- What is expected: The job is to find each line in the entries holding the string "tree" and copy that line.

Records from a data source
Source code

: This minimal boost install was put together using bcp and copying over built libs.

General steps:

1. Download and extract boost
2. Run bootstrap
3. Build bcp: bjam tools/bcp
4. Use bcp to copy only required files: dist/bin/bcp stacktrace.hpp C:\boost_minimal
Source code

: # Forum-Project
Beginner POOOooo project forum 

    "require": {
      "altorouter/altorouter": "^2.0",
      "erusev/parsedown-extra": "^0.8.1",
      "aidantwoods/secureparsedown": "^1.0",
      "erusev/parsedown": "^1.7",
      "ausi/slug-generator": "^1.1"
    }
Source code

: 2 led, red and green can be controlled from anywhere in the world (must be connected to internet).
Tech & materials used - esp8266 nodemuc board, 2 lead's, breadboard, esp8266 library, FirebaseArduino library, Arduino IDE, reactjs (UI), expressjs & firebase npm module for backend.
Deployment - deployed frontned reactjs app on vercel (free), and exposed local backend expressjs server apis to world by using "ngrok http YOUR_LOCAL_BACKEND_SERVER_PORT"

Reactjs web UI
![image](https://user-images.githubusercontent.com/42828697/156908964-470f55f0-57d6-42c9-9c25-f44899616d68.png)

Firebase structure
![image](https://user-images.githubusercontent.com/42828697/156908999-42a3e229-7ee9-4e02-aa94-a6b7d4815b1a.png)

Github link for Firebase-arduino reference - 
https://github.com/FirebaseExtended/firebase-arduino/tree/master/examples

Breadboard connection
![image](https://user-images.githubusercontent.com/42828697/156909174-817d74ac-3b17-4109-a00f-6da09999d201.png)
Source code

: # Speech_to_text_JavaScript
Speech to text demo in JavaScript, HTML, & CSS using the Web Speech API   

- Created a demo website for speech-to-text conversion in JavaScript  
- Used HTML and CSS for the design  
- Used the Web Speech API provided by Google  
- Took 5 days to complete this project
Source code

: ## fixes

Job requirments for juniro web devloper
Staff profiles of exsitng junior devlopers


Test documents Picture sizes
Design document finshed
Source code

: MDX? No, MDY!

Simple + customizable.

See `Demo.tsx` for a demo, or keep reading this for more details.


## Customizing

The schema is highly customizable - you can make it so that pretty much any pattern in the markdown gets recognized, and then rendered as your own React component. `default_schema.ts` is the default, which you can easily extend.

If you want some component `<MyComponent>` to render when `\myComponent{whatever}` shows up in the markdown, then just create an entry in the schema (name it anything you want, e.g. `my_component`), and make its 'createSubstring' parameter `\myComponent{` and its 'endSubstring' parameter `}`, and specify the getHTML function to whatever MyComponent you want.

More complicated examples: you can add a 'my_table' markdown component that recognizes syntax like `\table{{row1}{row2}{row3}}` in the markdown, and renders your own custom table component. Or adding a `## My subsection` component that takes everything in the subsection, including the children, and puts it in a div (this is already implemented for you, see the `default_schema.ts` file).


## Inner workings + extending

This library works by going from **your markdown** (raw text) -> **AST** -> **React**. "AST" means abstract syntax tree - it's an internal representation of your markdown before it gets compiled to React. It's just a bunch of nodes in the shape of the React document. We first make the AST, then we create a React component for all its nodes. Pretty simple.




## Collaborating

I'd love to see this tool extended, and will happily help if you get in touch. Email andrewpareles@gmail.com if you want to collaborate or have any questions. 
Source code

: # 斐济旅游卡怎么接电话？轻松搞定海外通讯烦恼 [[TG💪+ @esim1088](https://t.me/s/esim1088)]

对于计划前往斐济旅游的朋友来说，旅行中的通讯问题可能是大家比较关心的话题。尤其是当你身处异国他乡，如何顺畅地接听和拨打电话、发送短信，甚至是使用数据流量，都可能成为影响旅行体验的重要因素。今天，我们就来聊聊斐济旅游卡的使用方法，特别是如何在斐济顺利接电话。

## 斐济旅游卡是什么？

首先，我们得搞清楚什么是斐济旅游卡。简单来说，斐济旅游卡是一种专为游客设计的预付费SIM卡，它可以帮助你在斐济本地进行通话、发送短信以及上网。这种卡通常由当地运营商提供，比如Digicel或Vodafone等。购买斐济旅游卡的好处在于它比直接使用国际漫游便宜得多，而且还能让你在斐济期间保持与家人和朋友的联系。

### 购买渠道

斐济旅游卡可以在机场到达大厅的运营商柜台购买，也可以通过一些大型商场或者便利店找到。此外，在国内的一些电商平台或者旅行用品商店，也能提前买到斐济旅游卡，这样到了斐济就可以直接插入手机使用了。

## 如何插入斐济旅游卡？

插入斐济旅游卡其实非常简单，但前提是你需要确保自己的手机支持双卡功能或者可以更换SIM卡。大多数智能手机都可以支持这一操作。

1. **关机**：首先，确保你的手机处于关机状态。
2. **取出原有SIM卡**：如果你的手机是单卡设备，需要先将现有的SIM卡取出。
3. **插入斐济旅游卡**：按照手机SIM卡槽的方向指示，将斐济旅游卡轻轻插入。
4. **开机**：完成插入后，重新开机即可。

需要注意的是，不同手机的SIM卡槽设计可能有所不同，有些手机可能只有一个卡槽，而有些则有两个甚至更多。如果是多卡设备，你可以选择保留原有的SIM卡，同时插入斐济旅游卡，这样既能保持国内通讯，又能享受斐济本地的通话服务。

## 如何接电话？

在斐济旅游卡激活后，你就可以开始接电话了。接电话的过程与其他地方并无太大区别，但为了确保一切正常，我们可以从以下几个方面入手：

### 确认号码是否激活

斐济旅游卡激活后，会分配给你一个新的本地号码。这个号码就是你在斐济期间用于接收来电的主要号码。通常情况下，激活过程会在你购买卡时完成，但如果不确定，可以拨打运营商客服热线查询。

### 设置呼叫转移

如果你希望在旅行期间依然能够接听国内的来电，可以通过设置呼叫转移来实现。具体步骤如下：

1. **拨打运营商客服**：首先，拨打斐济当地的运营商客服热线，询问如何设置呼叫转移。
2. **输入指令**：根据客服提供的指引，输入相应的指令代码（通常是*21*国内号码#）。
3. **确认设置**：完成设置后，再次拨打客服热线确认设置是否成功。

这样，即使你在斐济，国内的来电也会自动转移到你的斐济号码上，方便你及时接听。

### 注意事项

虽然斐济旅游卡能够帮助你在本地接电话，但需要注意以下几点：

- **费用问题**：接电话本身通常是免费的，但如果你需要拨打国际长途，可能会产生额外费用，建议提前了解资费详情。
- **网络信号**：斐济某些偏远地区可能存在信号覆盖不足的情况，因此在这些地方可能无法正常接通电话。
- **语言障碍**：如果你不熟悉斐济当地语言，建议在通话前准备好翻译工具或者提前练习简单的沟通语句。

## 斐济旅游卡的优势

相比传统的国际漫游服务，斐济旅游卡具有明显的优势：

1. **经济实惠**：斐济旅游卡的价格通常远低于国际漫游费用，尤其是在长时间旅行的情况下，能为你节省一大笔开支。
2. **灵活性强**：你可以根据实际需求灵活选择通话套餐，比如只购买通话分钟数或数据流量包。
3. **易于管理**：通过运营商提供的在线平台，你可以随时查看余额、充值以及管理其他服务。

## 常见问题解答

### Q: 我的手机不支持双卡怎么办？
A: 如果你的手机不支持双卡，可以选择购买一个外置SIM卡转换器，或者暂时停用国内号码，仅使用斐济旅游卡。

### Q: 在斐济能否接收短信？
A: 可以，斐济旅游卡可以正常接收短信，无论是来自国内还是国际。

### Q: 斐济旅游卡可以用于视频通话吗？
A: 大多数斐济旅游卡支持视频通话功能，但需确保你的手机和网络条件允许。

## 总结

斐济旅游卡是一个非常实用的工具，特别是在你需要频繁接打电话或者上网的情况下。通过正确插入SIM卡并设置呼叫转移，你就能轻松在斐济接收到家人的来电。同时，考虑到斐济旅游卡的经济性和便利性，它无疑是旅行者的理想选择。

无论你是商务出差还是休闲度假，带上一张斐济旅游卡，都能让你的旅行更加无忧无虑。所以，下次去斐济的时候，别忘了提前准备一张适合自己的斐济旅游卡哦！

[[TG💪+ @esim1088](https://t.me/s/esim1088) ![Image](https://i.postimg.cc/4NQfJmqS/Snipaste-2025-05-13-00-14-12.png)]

- Your solution:
https://github.com/FirebaseExtended/firebase-arduino/tree/master/examples
This library works by going from **your markdown** (raw text) -> **AST** -> **React**. "AST" means abstract syntax tree - it's an internal representation of your markdown before it gets compiled to React. It's just a bunch of nodes in the shape of the React document. We first make the AST, then we create a React component for all its nodes. Pretty simple.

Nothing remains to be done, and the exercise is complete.